A Pan-Asian Gas Pipeline could connect a series of Joint Development Areas in the South China Sea. These in turn would develop the region’s offshore oil, gas and methane hydrate resources. This is being held up by territorial uncertainties created by China’s Nine-Dotted Line.

Funding a Pan-Asian Gas Pipeline serving Joint Development Areas represents the most powerful signal China could send of its commitment to regional multilateralism. Markets would do the rest. The timing couldn’t be better.

Graphic by GRENATAC.

China and the US recently agreed to binding targets for reducing carbon emissions. In December, the globally-pivotal Paris COP21 climate change negotiations must agree binding global carbon cuts.

South China Sea oil and gas exploration and drilling has been largely limited to near shore areas due to uncertainty over China’s maritime claims. Large potential oil and gas deposits remain unexplored as a result. This is economically inefficient.

A Pan-Asian Gas Pipeline linking Joint Development Areas solves this problem. It would mark a first step toward creating an integrated regional energy market.

Coupled with carbon prices, it would be the most powerful tool possible for reorienting the Asian economy to low emission energy using markets, energy fungibility and universal access.

Asia is now the world’s largest economic bloc. Reducing future destructive climate change largely hinges on Asia and the energy choices it makes. A gas pipeline increases economic growth through expanded trade — a massive double win.

Both the International Energy Agency and the Asian Development Bank both repeatedly stress the importance to the global economy of deeper Asia energy market integration. With China in the lead, now’s the chance. Everyone wins.
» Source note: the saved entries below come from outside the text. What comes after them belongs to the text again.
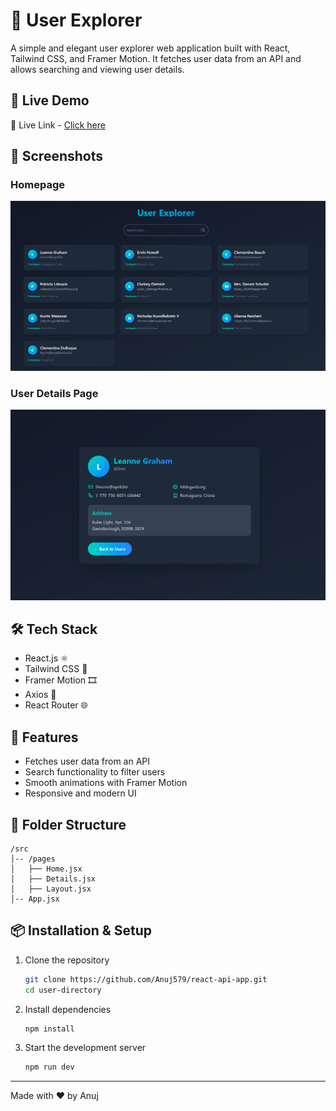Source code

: # 📘 User Explorer

A simple and elegant user explorer web application built with React, Tailwind CSS, and Framer Motion. It fetches user data from an API and allows searching and viewing user details.

## 🚀 Live Demo

🔗 Live Link - [Click here](https://reactuserexplorer.netlify.app/)

## 📸 Screenshots

### Homepage

![Homepage](screenshots/homepage.png)

### User Details Page

![User Details](screenshots/detailspage.png)

## 🛠 Tech Stack

- React.js ⚛️
- Tailwind CSS 🎨
- Framer Motion 🎞️
- Axios 📡
- React Router 🌐

## 🔧 Features

- Fetches user data from an API
- Search functionality to filter users
- Smooth animations with Framer Motion
- Responsive and modern UI

## 📂 Folder Structure

```
/src
│-- /pages
│   ├── Home.jsx
│   ├── Details.jsx
│   ├── Layout.jsx
│-- App.jsx
```

## 📦 Installation & Setup

1. Clone the repository
   ```bash
   git clone https://github.com/Anuj579/react-api-app.git
   cd user-directory
   ```
2. Install dependencies
   ```bash
   npm install
   ```
3. Start the development server
   ```bash
   npm run dev
   ```

---

Made with ❤️ by Anuj
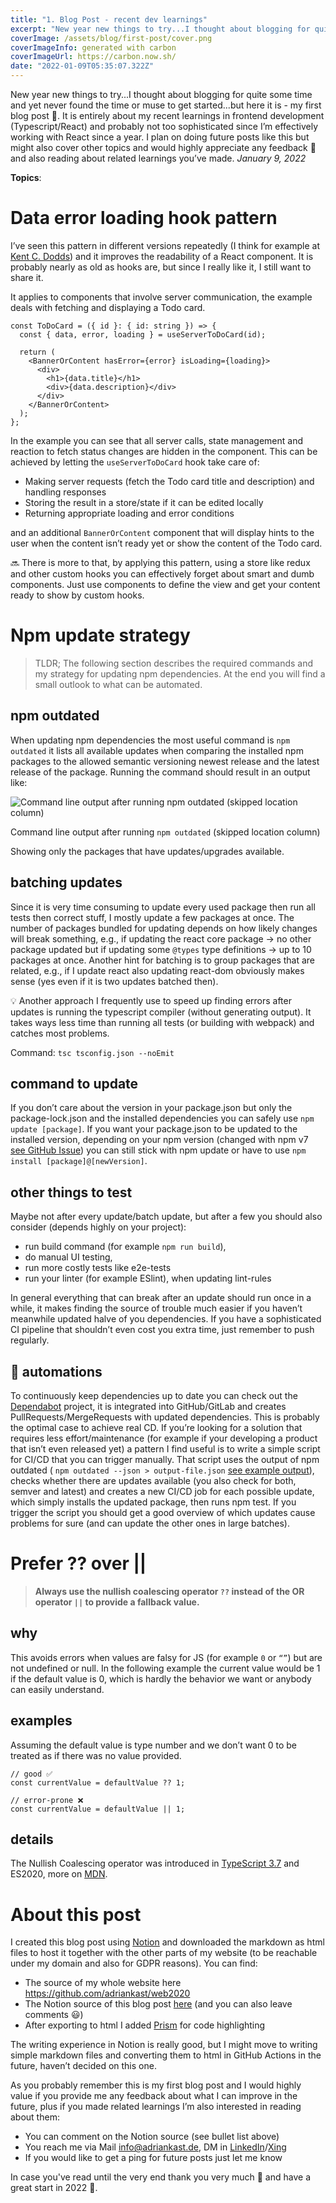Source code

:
 ```yaml
---
title: "1. Blog Post - recent dev learnings"
excerpt: "New year new things to try...I thought about blogging for quite some time and yet never found the time or muse to get started...but here it is - my first blog post 🎉. It is entirely about my recent learnings in frontend development (Typescript/React) and probably not too sophisticated since I’m effectively working with React since a year. I plan on doing future posts like this but might also cover other topics and would highly appreciate any feedback 🙏 and also reading about related learnings you’ve made."
coverImage: /assets/blog/first-post/cover.png
coverImageInfo: generated with carbon
coverImageUrl: https://carbon.now.sh/
date: "2022-01-09T05:35:07.322Z"
---
```


New year new things to try...I thought about blogging for quite some time and yet never found the time or muse to get started...but here it is - my first blog post 🎉. It is entirely about my recent learnings in frontend development (Typescript/React) and probably not too sophisticated since I’m effectively working with React since a year. I plan on doing future posts like this but might also cover other topics and would highly appreciate any feedback 🙏 and also reading about related learnings you’ve made. _January 9, 2022_

**Topics**:

# Data error loading hook pattern

I’ve seen this pattern in different versions repeatedly (I think for example at [Kent C. Dodds](https://twitter.com/kentcdodds)) and it improves the readability of a React component. It is probably nearly as old as hooks are, but since I really like it, I still want to share it.

It applies to components that involve server communication, the example deals with fetching and displaying a Todo card.

```tsx
const ToDoCard = ({ id }: { id: string }) => {
  const { data, error, loading } = useServerToDoCard(id);

  return (
    <BannerOrContent hasError={error} isLoading={loading}>
      <div>
        <h1>{data.title}</h1>
        <div>{data.description}</div>
      </div>
    </BannerOrContent>
  );
};
```

In the example you can see that all server calls, state management and reaction to fetch status changes are hidden in the component. This can be achieved by letting the `useServerToDoCard` hook take care of:

- Making server requests (fetch the Todo card title and description) and handling responses
- Storing the result in a store/state if it can be edited locally
- Returning appropriate loading and error conditions

and an additional `BannerOrContent` component that will display hints to the user when the content isn’t ready yet or show the content of the Todo card.

<aside>
🔜 There is more to that, by applying this pattern, using a store like redux and other custom hooks you can effectively forget about smart and dumb components. Just use components to define the view and get your content ready to show by custom hooks.

</aside>

# Npm update strategy

> TLDR; The following section describes the required commands and my strategy for updating npm dependencies. At the end you will find a small outlook to what can be automated.

## npm outdated

When updating npm dependencies the most useful command is `npm outdated` it lists all available updates when comparing the installed npm packages to the allowed semantic versioning newest release and the latest release of the package. Running the command should result in an output like:

![Command line output after running `npm outdated` (skipped location column)](/assets/blog/first-post/Untitled.png)

Command line output after running `npm outdated` (skipped location column)

Showing only the packages that have updates/upgrades available.

## batching updates

Since it is very time consuming to update every used package then run all tests then correct stuff, I mostly update a few packages at once. The number of packages bundled for updating depends on how likely changes will break something, e.g., if updating the react core package → no other package updated but if updating some `@types` type definitions → up to 10 packages at once. Another hint for batching is to group packages that are related, e.g., if I update react also updating react-dom obviously makes sense (yes even if it is two updates batched then).

<aside>
💡 Another approach I frequently use to speed up finding errors after updates is running the typescript compiler (without generating output). It takes ways less time than running all tests (or building with webpack) and catches most problems.

Command: `tsc tsconfig.json --noEmit`

</aside>

## command to update

If you don’t care about the version in your package.json but only the package-lock.json and the installed dependencies you can safely use `npm update [package]`. If you want your package.json to be updated to the installed version, depending on your npm version (changed with npm v7 [see GitHub Issue](https://github.com/npm/cli/issues/2704)) you can still stick with npm update or have to use `npm install [package]@[newVersion]`.

## other things to test

Maybe not after every update/batch update, but after a few you should also consider (depends highly on your project):

- run build command (for example `npm run build`),
- do manual UI testing,
- run more costly tests like e2e-tests
- run your linter (for example ESlint), when updating lint-rules

In general everything that can break after an update should run once in a while, it makes finding the source of trouble much easier if you haven’t meanwhile updated halve of you dependencies. If you have a sophisticated CI pipeline that shouldn’t even cost you extra time, just remember to push regularly.

## 🤖 automations

To continuously keep dependencies up to date you can check out the [Dependabot](https://github.com/dependabot/dependabot-core) project, it is integrated into GitHub/GitLab and creates PullRequests/MergeRequests with updated dependencies. This is probably the optimal case to achieve real CD. If you’re looking for a solution that requires less effort/maintenance (for example if your developing a product that isn’t even released yet) a pattern I find useful is to write a simple script for CI/CD that you can trigger manually. That script uses the output of npm outdated ( `npm outdated --json > output-file.json` [see example output](https://gist.github.com/adriankast/da642549df400a7a4e843cc4f5e280d3)), checks whether there are updates available (you also check for both, semver and latest) and creates a new CI/CD job for each possible update, which simply installs the updated package, then runs npm test. If you trigger the script you should get a good overview of which updates cause problems for sure (and can update the other ones in large batches).

# Prefer ?? over ||

> **Always use the nullish coalescing operator `??` instead of the OR operator `||` to provide a fallback value.**

## why

This avoids errors when values are falsy for JS (for example `0` or `“”`) but are not undefined or null. In the following example the current value would be 1 if the default value is 0, which is hardly the behavior we want or anybody can easily understand.

## examples

Assuming the default value is type number and we don’t want 0 to be treated as if there was no value provided.

```tsx
// good ✅
const currentValue = defaultValue ?? 1;

// error-prone ❌
const currentValue = defaultValue || 1;
```

## details

The Nullish Coalescing operator was introduced in [TypeScript 3.7](https://www.typescriptlang.org/docs/handbook/release-notes/typescript-3-7.html#nullish-coalescing) and ES2020, more on [MDN](https://developer.mozilla.org/en-US/docs/Web/JavaScript/Reference/Operators/Nullish_coalescing_operator).

# About this post

I created this blog post using [Notion](https://www.notion.so/) and downloaded the markdown as html files to host it together with the other parts of my website (to be reachable under my domain and also for GDPR reasons). You can find:

- The source of my whole website here https://github.com/adriankast/web2020
- The Notion source of this blog post [here](https://www.notion.so/1-Blog-Post-recent-dev-learnings-6e102dedf604410898278be45274659c) (and you can also leave comments 😃)
- After exporting to html I added [Prism](https://prismjs.com/) for code highlighting

The writing experience in Notion is really good, but I might move to writing simple markdown files and converting them to html in GitHub Actions in the future, haven’t decided on this one.

As you probably remember this is my first blog post and I would highly value if you provide me any feedback about what I can improve in the future, plus if you made related learnings I’m also interested in reading about them:

- You can comment on the Notion source (see bullet list above)
- You reach me via Mail [info@adriankast.de](mailto:info@adriankast.de), DM in [LinkedIn](https://www.linkedin.com/in/adriankast/)/[Xing](https://www.xing.com/profile/Adrian_Kast2/cv)
- If you would like to get a ping for future posts just let me know

In case you've read until the very end thank you very much 🤗 and have a great start in 2022 🚀.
A Pan-Asian Gas Pipeline connecting Joint Development Areas distributed through auctions, prices and markets binds China constructively into a universally-beneficial multilateral order. Funded through China’s AIIB with its neighbors as partners, it would represent an economic Marshall Plan that would eliminate the major territorial irritant China’s expansive territorial claims present in relations with her neighbors.

In coming years, Asia needs trillions of dollars of new infrastructure investment. Half of this need will be for energy.
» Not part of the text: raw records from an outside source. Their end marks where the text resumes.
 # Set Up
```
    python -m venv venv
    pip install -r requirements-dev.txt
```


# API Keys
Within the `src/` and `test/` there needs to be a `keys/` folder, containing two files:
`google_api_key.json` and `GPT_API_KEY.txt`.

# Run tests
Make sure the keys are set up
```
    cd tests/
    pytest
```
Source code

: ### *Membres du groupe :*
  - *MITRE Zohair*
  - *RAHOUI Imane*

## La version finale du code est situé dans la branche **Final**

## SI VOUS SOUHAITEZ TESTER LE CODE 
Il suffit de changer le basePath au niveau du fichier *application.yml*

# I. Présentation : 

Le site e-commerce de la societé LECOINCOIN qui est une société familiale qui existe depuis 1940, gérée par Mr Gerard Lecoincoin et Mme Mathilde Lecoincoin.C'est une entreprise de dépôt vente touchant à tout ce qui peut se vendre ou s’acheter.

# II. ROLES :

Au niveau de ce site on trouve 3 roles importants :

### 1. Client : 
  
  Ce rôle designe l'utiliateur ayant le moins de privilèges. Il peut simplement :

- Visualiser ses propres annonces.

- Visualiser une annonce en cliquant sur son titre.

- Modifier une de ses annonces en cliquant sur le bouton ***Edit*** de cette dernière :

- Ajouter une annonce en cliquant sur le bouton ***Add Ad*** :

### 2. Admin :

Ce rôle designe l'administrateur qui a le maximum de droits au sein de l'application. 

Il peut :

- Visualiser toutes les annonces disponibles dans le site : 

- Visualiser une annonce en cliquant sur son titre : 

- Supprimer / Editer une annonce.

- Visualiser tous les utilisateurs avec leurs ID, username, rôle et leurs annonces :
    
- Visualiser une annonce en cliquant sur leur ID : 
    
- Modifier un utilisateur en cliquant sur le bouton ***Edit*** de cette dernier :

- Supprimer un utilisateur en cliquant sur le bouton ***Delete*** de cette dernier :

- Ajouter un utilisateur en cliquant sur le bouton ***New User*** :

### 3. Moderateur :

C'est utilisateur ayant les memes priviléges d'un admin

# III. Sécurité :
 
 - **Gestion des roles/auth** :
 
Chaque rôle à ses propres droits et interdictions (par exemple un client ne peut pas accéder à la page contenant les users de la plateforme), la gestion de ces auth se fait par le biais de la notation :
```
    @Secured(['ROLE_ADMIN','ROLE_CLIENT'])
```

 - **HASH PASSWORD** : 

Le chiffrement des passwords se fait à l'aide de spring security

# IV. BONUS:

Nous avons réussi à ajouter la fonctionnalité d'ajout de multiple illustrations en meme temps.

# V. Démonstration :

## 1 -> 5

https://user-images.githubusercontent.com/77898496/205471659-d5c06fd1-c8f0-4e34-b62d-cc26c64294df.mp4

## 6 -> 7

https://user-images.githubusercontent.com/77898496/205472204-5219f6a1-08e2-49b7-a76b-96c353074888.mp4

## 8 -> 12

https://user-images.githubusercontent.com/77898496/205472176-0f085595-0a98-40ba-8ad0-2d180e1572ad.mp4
A number of Pan-Asian Gas Pipeline proposals already exist. These include the Association of Southeast Asian Nations’ (ASEAN) Trans-ASEAN Gas Pipeline and others. All have had the aim of brining South China Sea natural gas to Chinese markets.

Given that ASEAN members comprise half the AIIB’s membership, funding its first project in the ASEAN region is a logical outcome of the bank’s creation.

It would not stand alone. It would represent merely the first step toward creating a larger energy network topology in Asia to deliver a broader array of future fuels.

That’s because a properly-constructed gas pipeline can carry natural gas initially, andmethane hydrates, bio-energy, hydrogen over the long term. Liquid Natural Gas infrastructure can’t do this. This has created huge, undiscounted obsolescence risk to LNG investments in Asia, most demonstrably in Australia’s Queensland.

Pathways laid down by natural gas pipelines enable other infrastructure (such as fiber optic cables and High-Voltage Direct Current power lines) to be added later. Power lines, for instance, will enable offshore wind, wave energy and ocean thermal energy to be developed and delivered. Rigid, single-purpose LNG can’t do this.

The potential for such multi-purpose South China Sea energy infrastructure is readily apparent in ASEAN’s proposed Trans ASEAN Electricity Grid — a companion project to theTrans-ASEAN Gas Pipeline. Laying the foundations for a regional HVDC infrastructure to a regional gas infrastructure could be the AIIB’s second investment.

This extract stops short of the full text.